Pain management strategies1

Experts highlight the importance of differentiating pain from other symptoms, such as boredom, anxiety, fear or depression, to be able to appropriately manage it.

  • The most common causes of pain involve contractions/dystonia, spasticity/positioning problems, dystonic crisis, constipation and side effects of AEDs
  • Other causes include reflux, urine retention, skin breakdown/sores, myoclonus and peripheral neuropathy

Because children in later stages of the disease are non-verbal, parents are often best able to read their children’s cues to help with pain assessment.

  • While experts agree that many different clinical tools exist to measure pain, none are specific to CLN2 disease and providers should always value the opinion of families when assessing pain

Experts also recommend use of other pharmacological and non-pharmacological therapies including heat, use of positioning aids and physiotherapy.

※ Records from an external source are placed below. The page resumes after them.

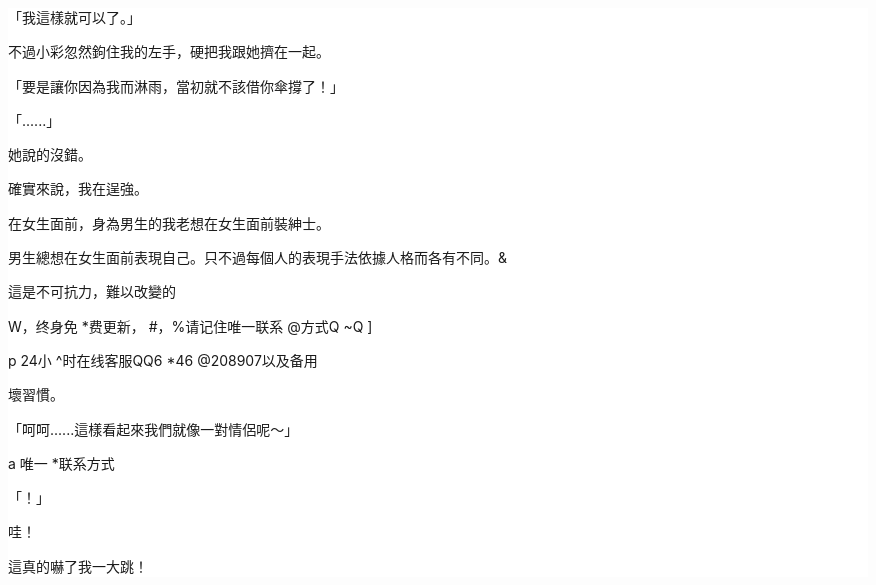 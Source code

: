 
「我這樣就可以了。」



不過小彩忽然鉤住我的左手，硬把我跟她擠在一起。





「要是讓你因為我而淋雨，當初就不該借你傘撐了！」





「......」





她說的沒錯。



確實來說，我在逞強。





在女生面前，身為男生的我老想在女生面前裝紳士。



男生總想在女生面前表現自己。只不過每個人的表現手法依據人格而各有不同。&





這是不可抗力，難以改變的

W，终身免 *费更新， #，%请记住唯一联系 @方式Q ~Q ]



p 24小 ^时在线客服QQ6 *46 @208907以及备用



壞習慣。



「呵呵......這樣看起來我們就像一對情侶呢～」



a 唯一 *联系方式



「！」



哇！





這真的嚇了我一大跳！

Nutritional and gastrointestinal management strategies1

Feeding, dysphagia, and respiratory/gastrointestinal (GI) complications

Providing a balanced diet while managing swallowing difficulties, preventing aspiration and constipation, and controlling reflux are essential in CLN2 nutritional management1

Assessing weight management and nutritional status at least every 6 months, or more frequently to monitor appropriate growth

  • Vitamin and mineral supplementation may be required for the child's health

Frequent evaluation of feeding and swallowing when the child is still taking food orally

  • Parents should be advised of food consistency, positioning and monitoring for excess saliva and progressive dysphagia while feeding to prevent aspiration
  • Pharmacological and non-pharmacological therapies can help manage secretions. Recommended therapies include suctioning, oral care and speech, feeding or physical therapies
  • Aspiration pneumonia, cardiorespiratory failure and sepsis are the most common causes of death in the children with CLN2 disease and aggressive management and prevention of aspiration is recommended
  • Speech and feeding therapy, along with physical therapy to improve posture, may be of benefit and are also recommended by experts

Considering alternative methods of nutrition (use of a feeding tube) and the timing of recommendations depends on the views of the family and the needs of the child

  • Feeding tubes are most often considered when weight loss occurs, risk of infection is high, or administration of oral medications becomes difficult
  • Timing for introduction of a feeding tube (nasogastric or gastrostomy) is an important consideration
    • Begin this discussion with care, taking into consideration that carers may be sensitive to this step, as it can signal more advanced disease
    • Families may consult with their child's clinician and dietician to help make important feeding tube decisions, like continuing to provide home-cooked food and whether it is still safe to feed by mouth
    • Earlier placement can prevent fatigue of the child due to prolonged feeding times

Providing guidance for managing GI symptoms, such as constipation and gastroesophageal reflux

  • Constipation is a common GI symptom that can lead to dystonic crises and can be addressed through various management strategies including monitoring dietary and fluid intake, laxatives and suppositories
  • Gastroesophageal reflux can be addressed by strategies including thickening of fluids or antacids

References: 1. Williams RE et al. Management Strategies for CLN2 Disease. Pediatr Neurol 2017;69:102–112. 2. Johannsen J et al. Considering valproate as a risk factor for rapid exacerbation of complex movement disorder in progressed stages of late-infantile CLN2 disease. Neuropediatrics. 2016;47:194-196. 3. Chang M et al. CLN2. In: Mole S, Williams R, and Goebel HH, eds. The neuronal ceroid lipofuscinoses (Batten Disease). 2nd ed. Oxford, United Kingdom: Oxford University Press; 2011:80-­109. 4. Mole SE and Williams RE. Neuronal ceroid – lipofuscinoses. 2001 Oct 10 [Updated 2013 Aug 1]. In: Pagon RA, Adam MP, Ardinger HH, et al., eds. GeneReviews®.